EXERCISE PROMPT: All of the records must be repeated exactly as they read.

DATA RECORDS:

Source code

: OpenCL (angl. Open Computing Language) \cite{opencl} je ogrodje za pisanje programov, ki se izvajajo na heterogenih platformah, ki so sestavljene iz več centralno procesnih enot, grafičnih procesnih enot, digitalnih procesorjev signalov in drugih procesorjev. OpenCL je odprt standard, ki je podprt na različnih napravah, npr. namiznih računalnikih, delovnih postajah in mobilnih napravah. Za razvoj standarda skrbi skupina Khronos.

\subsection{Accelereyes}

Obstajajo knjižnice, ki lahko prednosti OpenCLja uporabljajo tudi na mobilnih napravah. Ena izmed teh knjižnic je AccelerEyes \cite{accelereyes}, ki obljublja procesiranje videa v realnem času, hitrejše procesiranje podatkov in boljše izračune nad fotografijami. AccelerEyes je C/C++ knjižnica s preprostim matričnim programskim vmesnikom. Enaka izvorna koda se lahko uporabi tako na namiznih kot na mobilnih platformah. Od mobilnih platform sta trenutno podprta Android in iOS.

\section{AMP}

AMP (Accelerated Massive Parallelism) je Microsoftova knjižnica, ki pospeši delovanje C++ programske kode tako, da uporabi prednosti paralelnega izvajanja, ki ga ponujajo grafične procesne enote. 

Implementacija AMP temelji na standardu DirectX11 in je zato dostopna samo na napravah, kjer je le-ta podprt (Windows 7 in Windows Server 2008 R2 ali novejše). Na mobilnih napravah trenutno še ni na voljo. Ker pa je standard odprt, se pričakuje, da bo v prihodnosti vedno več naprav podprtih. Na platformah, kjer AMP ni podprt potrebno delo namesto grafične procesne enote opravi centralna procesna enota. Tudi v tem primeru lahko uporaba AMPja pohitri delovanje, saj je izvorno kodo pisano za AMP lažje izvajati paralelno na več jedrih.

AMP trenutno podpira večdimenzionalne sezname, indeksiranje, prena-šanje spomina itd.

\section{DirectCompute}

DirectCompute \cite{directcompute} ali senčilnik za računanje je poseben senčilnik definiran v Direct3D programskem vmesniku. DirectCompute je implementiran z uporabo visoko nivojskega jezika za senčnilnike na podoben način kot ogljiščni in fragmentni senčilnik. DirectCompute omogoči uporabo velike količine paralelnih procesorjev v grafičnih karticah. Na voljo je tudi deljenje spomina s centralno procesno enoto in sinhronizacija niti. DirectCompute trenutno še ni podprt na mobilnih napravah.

ANSWER TO THE PROBLEM:
Source code

: OpenCL (angl. Open Computing Language) \cite{opencl} je ogrodje za pisanje programov, ki se izvajajo na heterogenih platformah, ki so sestavljene iz več centralno procesnih enot, grafičnih procesnih enot, digitalnih procesorjev signalov in drugih procesorjev. OpenCL je odprt standard, ki je podprt na različnih napravah, npr. namiznih računalnikih, delovnih postajah in mobilnih napravah. Za razvoj standarda skrbi skupina Khronos.

\subsection{Accelereyes}

Obstajajo knjižnice, ki lahko prednosti OpenCLja uporabljajo tudi na mobilnih napravah. Ena izmed teh knjižnic je AccelerEyes \cite{accelereyes}, ki obljublja procesiranje videa v realnem času, hitrejše procesiranje podatkov in boljše izračune nad fotografijami. AccelerEyes je C/C++ knjižnica s preprostim matričnim programskim vmesnikom. Enaka izvorna koda se lahko uporabi tako na namiznih kot na mobilnih platformah. Od mobilnih platform sta trenutno podprta Android in iOS.

\section{AMP}

AMP (Accelerated Massive Parallelism) je Microsoftova knjižnica, ki pospeši delovanje C++ programske kode tako, da uporabi prednosti paralelnega izvajanja, ki ga ponujajo grafične procesne enote. 

Implementacija AMP temelji na standardu DirectX11 in je zato dostopna samo na napravah, kjer je le-ta podprt (Windows 7 in Windows Server 2008 R2 ali novejše). Na mobilnih napravah trenutno še ni na voljo. Ker pa je standard odprt, se pričakuje, da bo v prihodnosti vedno več naprav podprtih. Na platformah, kjer AMP ni podprt potrebno delo namesto grafične procesne enote opravi centralna procesna enota. Tudi v tem primeru lahko uporaba AMPja pohitri delovanje, saj je izvorno kodo pisano za AMP lažje izvajati paralelno na več jedrih.

AMP trenutno podpira večdimenzionalne sezname, indeksiranje, prena-šanje spomina itd.

\section{DirectCompute}

DirectCompute \cite{directcompute} ali senčilnik za računanje je poseben senčilnik definiran v Direct3D programskem vmesniku. DirectCompute je implementiran z uporabo visoko nivojskega jezika za senčnilnike na podoben način kot ogljiščni in fragmentni senčilnik. DirectCompute omogoči uporabo velike količine paralelnih procesorjev v grafičnih karticah. Na voljo je tudi deljenje spomina s centralno procesno enoto in sinhronizacija niti. DirectCompute trenutno še ni podprt na mobilnih napravah.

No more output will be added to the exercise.